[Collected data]
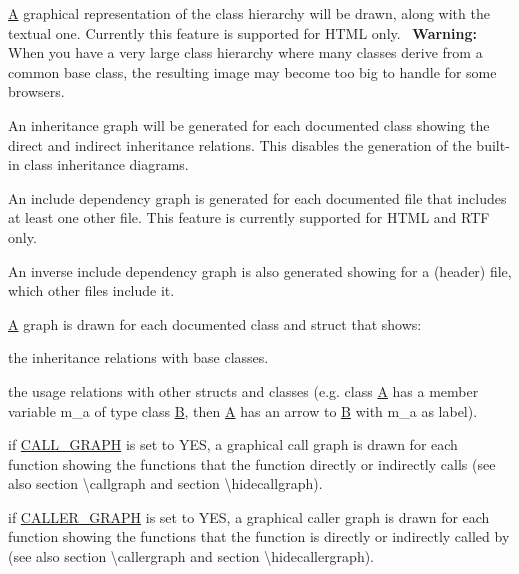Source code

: \begin{DoxyItemize}
\item \mbox{\hyperlink{class_a}{A}} graphical representation of the class hierarchy will be drawn, along with the textual one. Currently this feature is supported for H\+T\+ML only.~\newline
 {\bfseries{Warning\+:}} When you have a very large class hierarchy where many classes derive from a common base class, the resulting image may become too big to handle for some browsers. 
\item An inheritance graph will be generated for each documented class showing the direct and indirect inheritance relations. This disables the generation of the built-\/in class inheritance diagrams. 
\item An include dependency graph is generated for each documented file that includes at least one other file. This feature is currently supported for H\+T\+ML and R\+TF only. 
\item An inverse include dependency graph is also generated showing for a (header) file, which other files include it. 
\item \mbox{\hyperlink{class_a}{A}} graph is drawn for each documented class and struct that shows\+: 
\begin{DoxyItemize}
\item the inheritance relations with base classes. 
\item the usage relations with other structs and classes (e.\+g. class {\ttfamily \mbox{\hyperlink{class_a}{A}}} has a member variable {\ttfamily m\+\_\+a} of type class {\ttfamily \mbox{\hyperlink{class_b}{B}}}, then {\ttfamily \mbox{\hyperlink{class_a}{A}}} has an arrow to {\ttfamily \mbox{\hyperlink{class_b}{B}}} with {\ttfamily m\+\_\+a} as label). 
\end{DoxyItemize}
\item if \mbox{\hyperlink{config_cfg_call_graph}{C\+A\+L\+L\+\_\+\+G\+R\+A\+PH}} is set to Y\+ES, a graphical call graph is drawn for each function showing the functions that the function directly or indirectly calls (see also section \textbackslash{}callgraph and section \textbackslash{}hidecallgraph). 
\item if \mbox{\hyperlink{config_cfg_caller_graph}{C\+A\+L\+L\+E\+R\+\_\+\+G\+R\+A\+PH}} is set to Y\+ES, a graphical caller graph is drawn for each function showing the functions that the function is directly or indirectly called by (see also section \textbackslash{}callergraph and section \textbackslash{}hidecallergraph). 
\end{DoxyItemize}

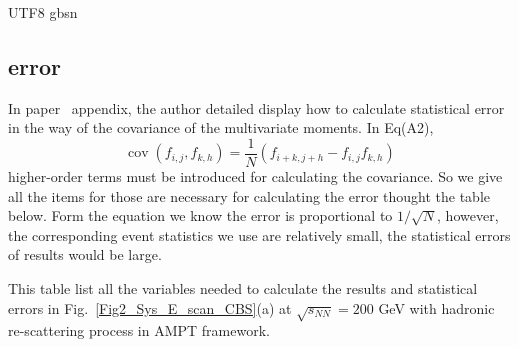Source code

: \documentclass[twocolumn,showpacs,preprintnumbers,amsmath,amssymb]{revtex4-1}
\begin{document}
\begin{CJK*} {UTF8} {gbsn}
	
	  \begin{appendices} 
      \section{ error  } 
	 In paper~\cite{Luo_UrQMD} appendix, the author detailed display how to calculate statistical error in the way of the covariance of the multivariate moments.
	 In Eq(A2), 
	 \begin{equation}
\operatorname{cov}\left(f_{i, j}, f_{k, h}\right)=\frac{1}{N}\left(f_{i+k, j+h}-f_{i, j} f_{k, h}\right)
\end{equation}
higher-order terms must be introduced for calculating the covariance.
	 So we give all the items for those are necessary for calculating the error thought the table below. 
	 Form the equation we know the error is proportional to $1/\sqrt{N}$, however, the corresponding event statistics we use are relatively small, 
	 the statistical errors of results would be large.
	 	\begin{table*}[]
\scriptsize
\centering
\caption{This table list all the variables needed to calculate the results and statistical errors in Fig.~\ref{Fig2_Sys_E_scan_CBS}(a) at $\sqrt{s_{NN}} = 200$ GeV with hadronic re-scattering process in AMPT framework.}
\label{error_info}


\end{table*}
\end{appendices}
\end{CJK*}
\end{document}
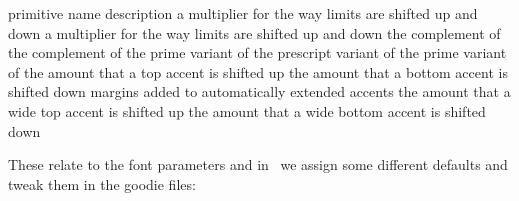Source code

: \starttabulate
\FL
\BC primitive name                             \BC description \NC \NR
\TL
\NC \type {\Umathconnectoroverlapmin}            \NC \NC \NR
\NC \type {\Umathsubsupshiftdown}                \NC \NC \NR
\NC \type {\Umathfractiondelsize}                \NC \NC \NR
\NC \type {\Umathnolimitsupfactor}               \NC a multiplier for the way limits are shifted up and down \NC \NR
\NC \type {\Umathnolimitsubfactor}               \NC a multiplier for the way limits are shifted up and down \NC \NR
\NC \type {\Umathaccentbasedepth}                \NC the complement of \type {\Umathaccentbaseheight} \NC \NR
\NC \type {\Umathflattenedaccentbasedepth}       \NC the complement of \type {\Umathflattenedaccentbaseheight} \NC \NR
\NC \type {\Umathspacebeforescript}              \NC \NC \NR
\NC \type {\Umathprimeraise}                     \NC \NC \NR
\NC \type {\Umathprimeraisecomposed}             \NC \NC \NR
\NC \type {\Umathprimeshiftup}                   \NC the prime variant of \type {\Umathsupshiftup} \NC \NR
\NC \type {\Umathprimespaceafter}                \NC the prescript variant of \type {\Umathspaceafterscript} \NC \NR
\NC \type {\Umathprimeshiftdrop}                 \NC the prime variant of \type {\Umathsupshiftdrop} \NC \NR
\NC \type {\Umathskeweddelimitertolerance}       \NC \NC \NR
\NC \type {\Umathaccenttopshiftup}               \NC the amount that a top accent is shifted up \NC \NR
\NC \type {\Umathaccentbottomshiftdown}          \NC the amount that a bottom accent is shifted down \NC \NR
\NC \type {\Umathaccenttopovershoot}             \NC \NC \NR
\NC \type {\Umathaccentbottomovershoot}          \NC \NC \NR
\NC \type {\Umathaccentsuperscriptdrop}          \NC \NC \NR
\NC \type {\Umathaccentsuperscriptpercent}       \NC \NC \NR
\NC \type {\Umathaccentextendmargin}             \NC margins added to automatically extended accents \NC \NR
\NC \type {\Umathflattenedaccenttopshiftup}      \NC the amount that a wide top accent is shifted up \NC \NR
\NC \type {\Umathflattenedaccentbottomshiftdown} \NC the amount that a wide bottom accent is shifted down \NC \NR
\NC \type {\Umathdelimiterpercent}               \NC \NC \NR
\NC \type {\Umathdelimitershortfall}             \NC \NC \NR
\NC \type {\Umathradicalextensiblebefore}        \NC \NC \NR
\NC \type {\Umathradicalextensibleafter}         \NC \NC \NR
\LL
\stoptabulate

These relate to the font parameters and in \CONTEXT\ we assign some different
defaults and tweak them in the goodie files:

What you should do - Where does "generated" occur in the data? Copy each line that has it.

Response box -
\item An inheritance graph will be generated for each documented class showing the direct and indirect inheritance relations. This disables the generation of the built-\/in class inheritance diagrams. 
\item An include dependency graph is generated for each documented file that includes at least one other file. This feature is currently supported for H\+T\+ML and R\+TF only. 
\item An inverse include dependency graph is also generated showing for a (header) file, which other files include it. 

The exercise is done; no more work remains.